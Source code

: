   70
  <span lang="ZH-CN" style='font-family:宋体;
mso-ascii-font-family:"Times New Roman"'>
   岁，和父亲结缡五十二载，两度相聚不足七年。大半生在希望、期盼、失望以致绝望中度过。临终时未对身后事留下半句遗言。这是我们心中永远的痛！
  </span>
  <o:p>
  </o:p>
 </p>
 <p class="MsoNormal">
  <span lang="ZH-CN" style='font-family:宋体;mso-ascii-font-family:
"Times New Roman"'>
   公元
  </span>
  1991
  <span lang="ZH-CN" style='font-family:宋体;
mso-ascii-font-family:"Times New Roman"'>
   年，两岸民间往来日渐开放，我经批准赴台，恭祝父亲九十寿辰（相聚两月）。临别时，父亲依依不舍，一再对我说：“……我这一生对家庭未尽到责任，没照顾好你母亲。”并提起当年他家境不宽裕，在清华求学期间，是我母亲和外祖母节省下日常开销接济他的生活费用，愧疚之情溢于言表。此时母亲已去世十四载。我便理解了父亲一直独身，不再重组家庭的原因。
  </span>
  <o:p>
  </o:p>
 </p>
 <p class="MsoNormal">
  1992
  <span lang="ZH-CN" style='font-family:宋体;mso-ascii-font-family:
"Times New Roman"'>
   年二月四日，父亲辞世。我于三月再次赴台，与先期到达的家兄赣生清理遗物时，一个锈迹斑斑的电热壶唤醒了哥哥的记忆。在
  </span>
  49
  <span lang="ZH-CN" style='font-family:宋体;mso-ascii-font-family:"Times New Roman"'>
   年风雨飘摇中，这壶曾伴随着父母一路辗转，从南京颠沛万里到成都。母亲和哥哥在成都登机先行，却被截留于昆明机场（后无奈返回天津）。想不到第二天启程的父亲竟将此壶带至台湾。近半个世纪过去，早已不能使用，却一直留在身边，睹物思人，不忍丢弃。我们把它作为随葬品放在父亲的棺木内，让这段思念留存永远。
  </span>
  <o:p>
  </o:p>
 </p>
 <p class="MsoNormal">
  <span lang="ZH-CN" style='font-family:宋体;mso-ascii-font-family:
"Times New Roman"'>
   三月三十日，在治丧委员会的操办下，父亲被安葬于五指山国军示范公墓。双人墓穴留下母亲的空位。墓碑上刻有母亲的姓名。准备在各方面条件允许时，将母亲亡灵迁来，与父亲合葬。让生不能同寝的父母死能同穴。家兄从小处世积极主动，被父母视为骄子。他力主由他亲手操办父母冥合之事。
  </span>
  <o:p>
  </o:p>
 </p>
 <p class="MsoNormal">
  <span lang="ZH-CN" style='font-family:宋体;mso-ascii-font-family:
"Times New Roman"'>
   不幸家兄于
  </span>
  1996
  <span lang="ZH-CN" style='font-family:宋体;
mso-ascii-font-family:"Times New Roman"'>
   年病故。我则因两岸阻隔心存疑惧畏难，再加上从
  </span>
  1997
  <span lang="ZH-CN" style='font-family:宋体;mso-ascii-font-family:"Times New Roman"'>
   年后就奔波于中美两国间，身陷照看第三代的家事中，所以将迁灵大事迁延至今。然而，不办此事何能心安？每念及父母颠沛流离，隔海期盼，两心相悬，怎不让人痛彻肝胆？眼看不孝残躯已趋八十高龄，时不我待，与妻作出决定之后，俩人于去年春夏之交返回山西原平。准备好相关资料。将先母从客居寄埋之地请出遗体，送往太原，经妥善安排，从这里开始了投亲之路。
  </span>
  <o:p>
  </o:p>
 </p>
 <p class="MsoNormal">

-=-=-

■ **TASK DETAILS**: Give back the material in full, word for word.

■ **TASK SOLUTION**:
Source code

:   70
  <span lang="ZH-CN" style='font-family:宋体;
mso-ascii-font-family:"Times New Roman"'>
   岁，和父亲结缡五十二载，两度相聚不足七年。大半生在希望、期盼、失望以致绝望中度过。临终时未对身后事留下半句遗言。这是我们心中永远的痛！
  </span>
  <o:p>
  </o:p>
 </p>
 <p class="MsoNormal">
  <span lang="ZH-CN" style='font-family:宋体;mso-ascii-font-family:
"Times New Roman"'>
   公元
  </span>
  1991
  <span lang="ZH-CN" style='font-family:宋体;
mso-ascii-font-family:"Times New Roman"'>
   年，两岸民间往来日渐开放，我经批准赴台，恭祝父亲九十寿辰（相聚两月）。临别时，父亲依依不舍，一再对我说：“……我这一生对家庭未尽到责任，没照顾好你母亲。”并提起当年他家境不宽裕，在清华求学期间，是我母亲和外祖母节省下日常开销接济他的生活费用，愧疚之情溢于言表。此时母亲已去世十四载。我便理解了父亲一直独身，不再重组家庭的原因。
  </span>
  <o:p>
  </o:p>
 </p>
 <p class="MsoNormal">
  1992
  <span lang="ZH-CN" style='font-family:宋体;mso-ascii-font-family:
"Times New Roman"'>
   年二月四日，父亲辞世。我于三月再次赴台，与先期到达的家兄赣生清理遗物时，一个锈迹斑斑的电热壶唤醒了哥哥的记忆。在
  </span>
  49
  <span lang="ZH-CN" style='font-family:宋体;mso-ascii-font-family:"Times New Roman"'>
   年风雨飘摇中，这壶曾伴随着父母一路辗转，从南京颠沛万里到成都。母亲和哥哥在成都登机先行，却被截留于昆明机场（后无奈返回天津）。想不到第二天启程的父亲竟将此壶带至台湾。近半个世纪过去，早已不能使用，却一直留在身边，睹物思人，不忍丢弃。我们把它作为随葬品放在父亲的棺木内，让这段思念留存永远。
  </span>
  <o:p>
  </o:p>
 </p>
 <p class="MsoNormal">
  <span lang="ZH-CN" style='font-family:宋体;mso-ascii-font-family:
"Times New Roman"'>
   三月三十日，在治丧委员会的操办下，父亲被安葬于五指山国军示范公墓。双人墓穴留下母亲的空位。墓碑上刻有母亲的姓名。准备在各方面条件允许时，将母亲亡灵迁来，与父亲合葬。让生不能同寝的父母死能同穴。家兄从小处世积极主动，被父母视为骄子。他力主由他亲手操办父母冥合之事。
  </span>
  <o:p>
  </o:p>
 </p>
 <p class="MsoNormal">
  <span lang="ZH-CN" style='font-family:宋体;mso-ascii-font-family:
"Times New Roman"'>
   不幸家兄于
  </span>
  1996
  <span lang="ZH-CN" style='font-family:宋体;
mso-ascii-font-family:"Times New Roman"'>
   年病故。我则因两岸阻隔心存疑惧畏难，再加上从
  </span>
  1997
  <span lang="ZH-CN" style='font-family:宋体;mso-ascii-font-family:"Times New Roman"'>
   年后就奔波于中美两国间，身陷照看第三代的家事中，所以将迁灵大事迁延至今。然而，不办此事何能心安？每念及父母颠沛流离，隔海期盼，两心相悬，怎不让人痛彻肝胆？眼看不孝残躯已趋八十高龄，时不我待，与妻作出决定之后，俩人于去年春夏之交返回山西原平。准备好相关资料。将先母从客居寄埋之地请出遗体，送往太原，经妥善安排，从这里开始了投亲之路。
  </span>
  <o:p>
  </o:p>
 </p>
 <p class="MsoNormal">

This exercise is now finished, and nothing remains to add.